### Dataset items
----------------------------------------
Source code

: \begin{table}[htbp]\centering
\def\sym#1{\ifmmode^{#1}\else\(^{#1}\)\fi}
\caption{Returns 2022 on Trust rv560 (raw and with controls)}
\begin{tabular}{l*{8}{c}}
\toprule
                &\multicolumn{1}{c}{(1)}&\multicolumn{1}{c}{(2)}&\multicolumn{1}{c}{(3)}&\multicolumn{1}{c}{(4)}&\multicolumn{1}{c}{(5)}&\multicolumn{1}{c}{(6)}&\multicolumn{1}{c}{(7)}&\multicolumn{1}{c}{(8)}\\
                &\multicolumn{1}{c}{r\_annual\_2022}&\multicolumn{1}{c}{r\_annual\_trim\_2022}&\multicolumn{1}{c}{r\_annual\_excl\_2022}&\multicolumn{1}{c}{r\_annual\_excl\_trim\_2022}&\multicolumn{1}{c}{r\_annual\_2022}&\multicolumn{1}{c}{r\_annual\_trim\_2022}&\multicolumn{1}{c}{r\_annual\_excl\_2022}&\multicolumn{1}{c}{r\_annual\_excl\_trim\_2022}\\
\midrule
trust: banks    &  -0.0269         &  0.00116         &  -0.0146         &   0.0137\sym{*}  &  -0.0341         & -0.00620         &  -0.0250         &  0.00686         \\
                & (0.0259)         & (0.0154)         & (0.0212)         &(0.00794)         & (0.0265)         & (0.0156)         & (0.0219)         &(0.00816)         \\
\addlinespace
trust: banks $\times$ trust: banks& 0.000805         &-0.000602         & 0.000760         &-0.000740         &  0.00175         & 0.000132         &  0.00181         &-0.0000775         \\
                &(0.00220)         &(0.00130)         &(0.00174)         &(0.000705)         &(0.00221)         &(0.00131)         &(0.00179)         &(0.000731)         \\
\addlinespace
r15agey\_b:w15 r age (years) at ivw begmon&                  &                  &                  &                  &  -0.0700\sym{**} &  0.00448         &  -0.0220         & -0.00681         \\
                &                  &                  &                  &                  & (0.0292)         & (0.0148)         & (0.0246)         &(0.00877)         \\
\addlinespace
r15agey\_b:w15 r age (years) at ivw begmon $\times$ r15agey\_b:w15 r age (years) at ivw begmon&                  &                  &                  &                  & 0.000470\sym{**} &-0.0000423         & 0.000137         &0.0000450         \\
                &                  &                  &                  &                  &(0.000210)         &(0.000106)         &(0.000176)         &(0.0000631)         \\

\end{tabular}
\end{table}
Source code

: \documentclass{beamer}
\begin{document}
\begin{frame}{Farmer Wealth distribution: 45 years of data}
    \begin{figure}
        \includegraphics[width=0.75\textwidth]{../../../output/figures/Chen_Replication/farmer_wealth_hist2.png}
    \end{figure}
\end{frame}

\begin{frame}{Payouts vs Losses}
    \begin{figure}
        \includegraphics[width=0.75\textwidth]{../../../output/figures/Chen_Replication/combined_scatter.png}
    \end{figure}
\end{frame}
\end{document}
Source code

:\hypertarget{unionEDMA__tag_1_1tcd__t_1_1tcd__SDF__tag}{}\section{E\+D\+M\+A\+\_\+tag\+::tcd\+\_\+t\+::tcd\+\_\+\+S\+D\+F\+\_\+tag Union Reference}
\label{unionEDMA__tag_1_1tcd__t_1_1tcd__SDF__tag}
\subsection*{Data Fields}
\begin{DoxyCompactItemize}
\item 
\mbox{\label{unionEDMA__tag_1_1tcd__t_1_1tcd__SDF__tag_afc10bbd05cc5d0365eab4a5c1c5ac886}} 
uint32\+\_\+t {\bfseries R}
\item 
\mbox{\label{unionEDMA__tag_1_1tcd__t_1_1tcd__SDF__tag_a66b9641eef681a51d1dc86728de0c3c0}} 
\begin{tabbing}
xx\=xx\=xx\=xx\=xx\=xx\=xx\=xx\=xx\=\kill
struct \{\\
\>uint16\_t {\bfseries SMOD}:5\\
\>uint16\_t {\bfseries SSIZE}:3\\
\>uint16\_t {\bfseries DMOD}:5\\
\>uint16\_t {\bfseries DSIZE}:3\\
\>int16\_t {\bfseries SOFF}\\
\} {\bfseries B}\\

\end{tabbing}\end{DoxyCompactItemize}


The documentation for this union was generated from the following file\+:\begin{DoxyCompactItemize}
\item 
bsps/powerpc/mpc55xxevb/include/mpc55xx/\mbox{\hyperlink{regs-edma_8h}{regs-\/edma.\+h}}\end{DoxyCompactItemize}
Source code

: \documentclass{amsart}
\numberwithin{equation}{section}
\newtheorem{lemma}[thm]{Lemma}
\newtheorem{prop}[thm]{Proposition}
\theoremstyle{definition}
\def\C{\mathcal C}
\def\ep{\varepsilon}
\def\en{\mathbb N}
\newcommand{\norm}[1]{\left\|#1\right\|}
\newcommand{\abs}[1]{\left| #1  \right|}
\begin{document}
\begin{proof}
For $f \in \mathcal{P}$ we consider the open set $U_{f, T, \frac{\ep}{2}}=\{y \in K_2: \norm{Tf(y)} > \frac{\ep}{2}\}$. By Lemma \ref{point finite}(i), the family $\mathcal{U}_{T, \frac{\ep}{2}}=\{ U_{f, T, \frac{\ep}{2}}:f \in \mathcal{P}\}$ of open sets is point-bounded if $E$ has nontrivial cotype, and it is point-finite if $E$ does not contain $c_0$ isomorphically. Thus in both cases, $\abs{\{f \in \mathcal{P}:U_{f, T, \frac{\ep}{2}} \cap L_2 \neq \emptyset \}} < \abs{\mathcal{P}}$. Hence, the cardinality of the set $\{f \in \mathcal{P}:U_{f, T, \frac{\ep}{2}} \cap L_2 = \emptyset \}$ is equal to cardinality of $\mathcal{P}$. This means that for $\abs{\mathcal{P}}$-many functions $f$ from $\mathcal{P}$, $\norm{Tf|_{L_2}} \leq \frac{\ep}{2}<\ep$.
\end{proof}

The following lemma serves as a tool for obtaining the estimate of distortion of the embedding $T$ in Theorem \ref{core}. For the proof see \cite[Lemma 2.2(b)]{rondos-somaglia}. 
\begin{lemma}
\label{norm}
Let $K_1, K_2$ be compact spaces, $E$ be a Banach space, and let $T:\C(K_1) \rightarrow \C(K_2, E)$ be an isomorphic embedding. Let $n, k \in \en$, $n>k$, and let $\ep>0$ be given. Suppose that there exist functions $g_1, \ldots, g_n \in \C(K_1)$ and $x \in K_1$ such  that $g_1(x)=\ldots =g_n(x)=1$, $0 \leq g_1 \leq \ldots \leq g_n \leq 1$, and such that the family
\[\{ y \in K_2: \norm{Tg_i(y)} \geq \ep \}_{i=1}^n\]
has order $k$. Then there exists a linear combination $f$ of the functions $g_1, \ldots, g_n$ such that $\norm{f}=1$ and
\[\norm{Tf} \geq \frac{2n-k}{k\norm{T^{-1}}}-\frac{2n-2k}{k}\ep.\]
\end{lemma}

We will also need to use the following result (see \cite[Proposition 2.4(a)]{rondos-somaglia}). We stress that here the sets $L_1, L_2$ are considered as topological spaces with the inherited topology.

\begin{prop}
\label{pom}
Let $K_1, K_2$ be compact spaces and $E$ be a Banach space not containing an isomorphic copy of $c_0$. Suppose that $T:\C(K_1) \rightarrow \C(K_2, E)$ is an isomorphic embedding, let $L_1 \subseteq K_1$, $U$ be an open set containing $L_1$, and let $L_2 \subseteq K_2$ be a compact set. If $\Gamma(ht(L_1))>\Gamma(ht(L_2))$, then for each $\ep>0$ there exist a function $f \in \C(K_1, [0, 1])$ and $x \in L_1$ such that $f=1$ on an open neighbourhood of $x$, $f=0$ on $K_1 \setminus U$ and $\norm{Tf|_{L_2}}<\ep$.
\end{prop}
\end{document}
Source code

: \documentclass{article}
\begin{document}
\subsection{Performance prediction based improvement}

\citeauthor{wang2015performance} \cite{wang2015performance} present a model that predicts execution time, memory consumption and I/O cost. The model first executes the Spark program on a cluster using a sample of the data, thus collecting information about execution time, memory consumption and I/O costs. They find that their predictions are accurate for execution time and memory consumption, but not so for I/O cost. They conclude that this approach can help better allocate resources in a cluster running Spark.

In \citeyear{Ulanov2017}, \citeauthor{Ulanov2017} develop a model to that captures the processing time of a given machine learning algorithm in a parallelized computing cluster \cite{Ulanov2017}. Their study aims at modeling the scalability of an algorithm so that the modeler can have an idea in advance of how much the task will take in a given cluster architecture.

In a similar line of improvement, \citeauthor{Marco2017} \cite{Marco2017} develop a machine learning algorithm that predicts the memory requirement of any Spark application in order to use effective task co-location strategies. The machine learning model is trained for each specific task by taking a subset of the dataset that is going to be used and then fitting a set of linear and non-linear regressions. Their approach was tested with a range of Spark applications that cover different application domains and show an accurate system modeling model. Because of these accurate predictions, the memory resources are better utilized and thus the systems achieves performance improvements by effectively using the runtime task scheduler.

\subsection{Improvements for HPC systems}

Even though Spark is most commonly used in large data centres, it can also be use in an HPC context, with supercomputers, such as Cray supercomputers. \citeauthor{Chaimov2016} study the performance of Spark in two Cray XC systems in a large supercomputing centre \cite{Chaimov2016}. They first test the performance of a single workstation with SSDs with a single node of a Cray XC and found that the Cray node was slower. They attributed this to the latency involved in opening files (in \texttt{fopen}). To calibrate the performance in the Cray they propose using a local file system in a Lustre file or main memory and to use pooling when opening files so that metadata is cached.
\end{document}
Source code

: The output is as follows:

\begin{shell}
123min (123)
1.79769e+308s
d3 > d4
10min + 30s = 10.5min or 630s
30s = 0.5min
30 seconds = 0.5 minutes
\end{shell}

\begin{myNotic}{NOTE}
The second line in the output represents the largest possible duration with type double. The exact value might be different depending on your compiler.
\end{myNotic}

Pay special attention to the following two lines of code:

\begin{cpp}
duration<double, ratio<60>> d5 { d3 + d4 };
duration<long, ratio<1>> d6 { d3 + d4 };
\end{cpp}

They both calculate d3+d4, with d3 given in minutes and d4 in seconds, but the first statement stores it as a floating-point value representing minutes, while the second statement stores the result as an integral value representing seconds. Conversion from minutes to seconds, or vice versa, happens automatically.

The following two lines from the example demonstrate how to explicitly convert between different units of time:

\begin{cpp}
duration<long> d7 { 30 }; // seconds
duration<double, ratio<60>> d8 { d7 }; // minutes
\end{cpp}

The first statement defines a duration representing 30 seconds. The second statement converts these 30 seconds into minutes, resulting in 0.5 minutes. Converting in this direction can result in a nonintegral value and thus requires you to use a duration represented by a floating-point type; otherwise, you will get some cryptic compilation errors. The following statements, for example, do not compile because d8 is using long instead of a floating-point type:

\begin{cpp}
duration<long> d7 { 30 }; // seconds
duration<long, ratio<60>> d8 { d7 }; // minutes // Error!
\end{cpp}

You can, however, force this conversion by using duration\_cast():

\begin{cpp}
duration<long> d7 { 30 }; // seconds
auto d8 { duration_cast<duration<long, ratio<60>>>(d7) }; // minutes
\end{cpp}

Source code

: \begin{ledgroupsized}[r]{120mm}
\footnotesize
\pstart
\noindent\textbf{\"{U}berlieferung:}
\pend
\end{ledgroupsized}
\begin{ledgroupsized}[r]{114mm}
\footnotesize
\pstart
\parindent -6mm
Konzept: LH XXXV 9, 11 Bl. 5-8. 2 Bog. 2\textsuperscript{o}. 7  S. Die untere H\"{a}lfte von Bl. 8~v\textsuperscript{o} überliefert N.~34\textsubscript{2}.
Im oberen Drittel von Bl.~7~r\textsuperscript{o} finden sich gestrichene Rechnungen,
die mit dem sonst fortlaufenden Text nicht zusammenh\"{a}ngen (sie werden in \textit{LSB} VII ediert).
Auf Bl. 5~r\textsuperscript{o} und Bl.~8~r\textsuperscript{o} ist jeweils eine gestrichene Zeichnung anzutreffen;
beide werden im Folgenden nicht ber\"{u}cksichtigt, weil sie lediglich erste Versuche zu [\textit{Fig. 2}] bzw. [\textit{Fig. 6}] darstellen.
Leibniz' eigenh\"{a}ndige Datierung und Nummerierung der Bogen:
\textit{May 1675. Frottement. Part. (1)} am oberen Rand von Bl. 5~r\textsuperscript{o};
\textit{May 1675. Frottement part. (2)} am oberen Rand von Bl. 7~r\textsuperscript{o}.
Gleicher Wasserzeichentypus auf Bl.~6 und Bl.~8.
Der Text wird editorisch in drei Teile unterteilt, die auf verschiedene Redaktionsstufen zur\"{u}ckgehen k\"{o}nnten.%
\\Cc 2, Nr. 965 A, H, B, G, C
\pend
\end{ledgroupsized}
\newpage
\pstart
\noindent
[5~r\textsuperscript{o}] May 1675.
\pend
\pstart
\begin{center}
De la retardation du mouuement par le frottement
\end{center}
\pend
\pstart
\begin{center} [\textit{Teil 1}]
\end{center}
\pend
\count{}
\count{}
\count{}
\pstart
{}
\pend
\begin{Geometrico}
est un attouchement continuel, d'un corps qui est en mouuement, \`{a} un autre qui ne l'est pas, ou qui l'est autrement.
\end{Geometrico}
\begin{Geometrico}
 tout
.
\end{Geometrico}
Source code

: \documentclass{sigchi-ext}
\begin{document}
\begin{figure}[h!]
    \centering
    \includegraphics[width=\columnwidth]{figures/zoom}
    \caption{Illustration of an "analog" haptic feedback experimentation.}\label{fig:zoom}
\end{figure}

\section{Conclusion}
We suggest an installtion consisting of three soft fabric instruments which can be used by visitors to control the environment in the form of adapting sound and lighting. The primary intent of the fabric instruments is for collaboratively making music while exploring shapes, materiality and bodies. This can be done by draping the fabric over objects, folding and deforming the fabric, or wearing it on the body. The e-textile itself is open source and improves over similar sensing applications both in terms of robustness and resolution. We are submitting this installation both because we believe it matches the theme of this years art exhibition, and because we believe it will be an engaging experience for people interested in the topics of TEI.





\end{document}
----------------------------------------
### PROBLEM DETAILS
Your answer must consist solely of the lines from the top of the entries above through the line containing "trust: banks $\times$", copied exactly, both ends included.

### SOLUTION TO THE PROBLEM
Source code

: \begin{table}[htbp]\centering
\def\sym#1{\ifmmode^{#1}\else\(^{#1}\)\fi}
\caption{Returns 2022 on Trust rv560 (raw and with controls)}
\begin{tabular}{l*{8}{c}}
\toprule
                &\multicolumn{1}{c}{(1)}&\multicolumn{1}{c}{(2)}&\multicolumn{1}{c}{(3)}&\multicolumn{1}{c}{(4)}&\multicolumn{1}{c}{(5)}&\multicolumn{1}{c}{(6)}&\multicolumn{1}{c}{(7)}&\multicolumn{1}{c}{(8)}\\
                &\multicolumn{1}{c}{r\_annual\_2022}&\multicolumn{1}{c}{r\_annual\_trim\_2022}&\multicolumn{1}{c}{r\_annual\_excl\_2022}&\multicolumn{1}{c}{r\_annual\_excl\_trim\_2022}&\multicolumn{1}{c}{r\_annual\_2022}&\multicolumn{1}{c}{r\_annual\_trim\_2022}&\multicolumn{1}{c}{r\_annual\_excl\_2022}&\multicolumn{1}{c}{r\_annual\_excl\_trim\_2022}\\
\midrule
trust: banks    &  -0.0269         &  0.00116         &  -0.0146         &   0.0137\sym{*}  &  -0.0341         & -0.00620         &  -0.0250         &  0.00686         \\
                & (0.0259)         & (0.0154)         & (0.0212)         &(0.00794)         & (0.0265)         & (0.0156)         & (0.0219)         &(0.00816)         \\
\addlinespace
trust: banks $\times$ trust: banks& 0.000805         &-0.000602         & 0.000760         &-0.000740         &  0.00175         & 0.000132         &  0.00181         &-0.0000775         \\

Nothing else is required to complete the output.